La plupart de ces éruptions ont eu lieu dans l'ouest du Pacifique, le long de ce que l'on appelle l'anneau de feu du Pacifique, une région connue pour une activité sismique et volcanique fréquente due aux interactions des plaques tectoniques.
L'équipe a conclu que le schéma observé n'était pas aléatoire, mais plutôt indicatif d'une relation de cause à effet. Le mécanisme proposé par les chercheurs implique l'injection de dioxyde de soufre dans la stratosphère lors de grandes éruptions. Ces particules de soufre agissent comme des agents réfléchissants, dispersant la lumière du soleil et réduisant la quantité de rayonnement solaire absorbée par la surface de la Terre.
À mesure que les températures baissent, la glace de mer de l'Arctique s'étend, isolant davantage l'océan et limitant le transfert de chaleur vers l'atmosphère. Des changements dans la circulation océanique suivent, modifiant les systèmes météorologiques et modifiant les régimes de précipitations. Un facteur clé dans la persistance de ces effets de refroidissement est la formation d'une boucle de rétroaction. Le refroidissement initial causé par les émissions volcaniques déclenche une série de réactions environnementales interconnectées. Par exemple, un changement dans les régimes de pression atmosphérique conduit au mouvement d'un système de basse pression pluvieux vers l'équateur, élargissant la zone froide.
Ces effets en cascade amplifient la tendance générale au refroidissement, permettant aux glaciers d'avancer de manière significative, même dans des régions comme les Alpes. Cependant, l'intensité de l'éruption volcanique joue un rôle essentiel pour déterminer si une phase de refroidissement soutenue se produit. Si une éruption est trop faible, les particules de soufre peuvent ne pas atteindre la haute atmosphère, empêchant le refroidissement nécessaire. Inversement, des éruptions trop puissantes pourraient entraîner un dépôt rapide de particules, diminuant leur présence atmosphérique et raccourcissant la durée de l'effet de refroidissement.

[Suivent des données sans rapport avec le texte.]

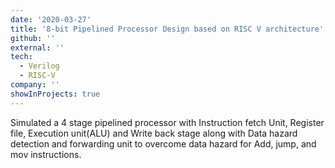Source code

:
 ```yaml
---
date: '2020-03-27'
title: '8-bit Pipelined Processor Design based on RISC V architecture'
github: ''
external: ''
tech:
  - Verilog
  - RISC-V
company: ''
showInProjects: true
---
```


Simulated a 4 stage pipelined processor with Instruction fetch Unit, Register file, Execution unit(ALU) and Write back stage along with Data hazard detection and
forwarding unit to overcome data hazard for Add, jump, and mov instructions.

Cette découverte remet en question les théories précédentes qui attribuaient ces phases froides à des facteurs tels que les variations de la production solaire ou les changements des courants océaniques. Au lieu de cela, elle met en évidence le potentiel de l'activité volcanique pour entraîner des changements climatiques substantiels et prolongés. Alors que les éruptions passées comme celle du mont Tambora en 1816 ont provoqué un refroidissement bref mais sévère, les résultats actuels suggèrent que certaines éruptions pourraient avoir déclenché des tendances de refroidissement de plusieurs siècles.
Alors que les scientifiques continuent d'affiner leur compréhension de l'histoire climatique de la Terre, le rôle des éruptions volcaniques dans la formation du changement climatique à long terme devient de plus en plus clair.